TASK REQUIREMENTS |
If a line in the data holds "this", copy that line out in full.

Dataset entries
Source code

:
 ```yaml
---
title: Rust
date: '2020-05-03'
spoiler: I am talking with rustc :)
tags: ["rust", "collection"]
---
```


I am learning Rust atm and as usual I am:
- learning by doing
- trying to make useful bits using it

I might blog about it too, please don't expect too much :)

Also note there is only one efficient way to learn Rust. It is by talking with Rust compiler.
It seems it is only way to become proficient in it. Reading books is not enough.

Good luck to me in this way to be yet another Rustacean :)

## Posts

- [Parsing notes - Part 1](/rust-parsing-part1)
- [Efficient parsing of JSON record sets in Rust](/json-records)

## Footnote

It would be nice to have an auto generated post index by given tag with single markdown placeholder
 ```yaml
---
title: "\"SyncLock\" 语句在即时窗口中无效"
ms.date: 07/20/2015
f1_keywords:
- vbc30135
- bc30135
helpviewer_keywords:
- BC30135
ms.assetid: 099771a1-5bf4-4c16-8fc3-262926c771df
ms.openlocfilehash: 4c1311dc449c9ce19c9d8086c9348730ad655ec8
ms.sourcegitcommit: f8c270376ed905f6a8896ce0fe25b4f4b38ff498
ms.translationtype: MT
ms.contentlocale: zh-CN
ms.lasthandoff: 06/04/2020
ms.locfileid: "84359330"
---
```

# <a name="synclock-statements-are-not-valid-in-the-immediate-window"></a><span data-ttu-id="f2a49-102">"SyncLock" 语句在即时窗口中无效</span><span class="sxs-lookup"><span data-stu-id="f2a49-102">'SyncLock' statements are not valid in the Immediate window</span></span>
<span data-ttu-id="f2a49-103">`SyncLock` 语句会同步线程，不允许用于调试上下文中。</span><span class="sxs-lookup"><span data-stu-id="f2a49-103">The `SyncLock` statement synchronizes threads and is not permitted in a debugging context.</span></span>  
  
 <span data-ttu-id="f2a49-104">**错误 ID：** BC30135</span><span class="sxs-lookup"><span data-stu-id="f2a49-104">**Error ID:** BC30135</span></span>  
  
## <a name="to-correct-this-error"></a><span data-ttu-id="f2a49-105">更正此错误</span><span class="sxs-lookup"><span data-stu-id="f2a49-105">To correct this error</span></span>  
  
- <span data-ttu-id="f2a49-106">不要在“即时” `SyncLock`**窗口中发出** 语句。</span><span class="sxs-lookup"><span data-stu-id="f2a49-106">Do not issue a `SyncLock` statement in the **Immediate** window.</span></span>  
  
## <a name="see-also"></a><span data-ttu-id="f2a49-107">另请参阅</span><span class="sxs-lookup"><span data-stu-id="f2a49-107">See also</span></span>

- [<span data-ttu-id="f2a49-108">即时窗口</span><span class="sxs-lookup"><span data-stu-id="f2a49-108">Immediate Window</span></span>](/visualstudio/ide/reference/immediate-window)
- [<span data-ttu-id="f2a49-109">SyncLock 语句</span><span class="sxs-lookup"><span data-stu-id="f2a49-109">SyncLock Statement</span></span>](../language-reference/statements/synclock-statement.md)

EXERCISE OUTPUT |
Good luck to me in this way to be yet another Rustacean :)
## <a name="to-correct-this-error"></a><span data-ttu-id="f2a49-105">更正此错误</span><span class="sxs-lookup"><span data-stu-id="f2a49-105">To correct this error</span></span>  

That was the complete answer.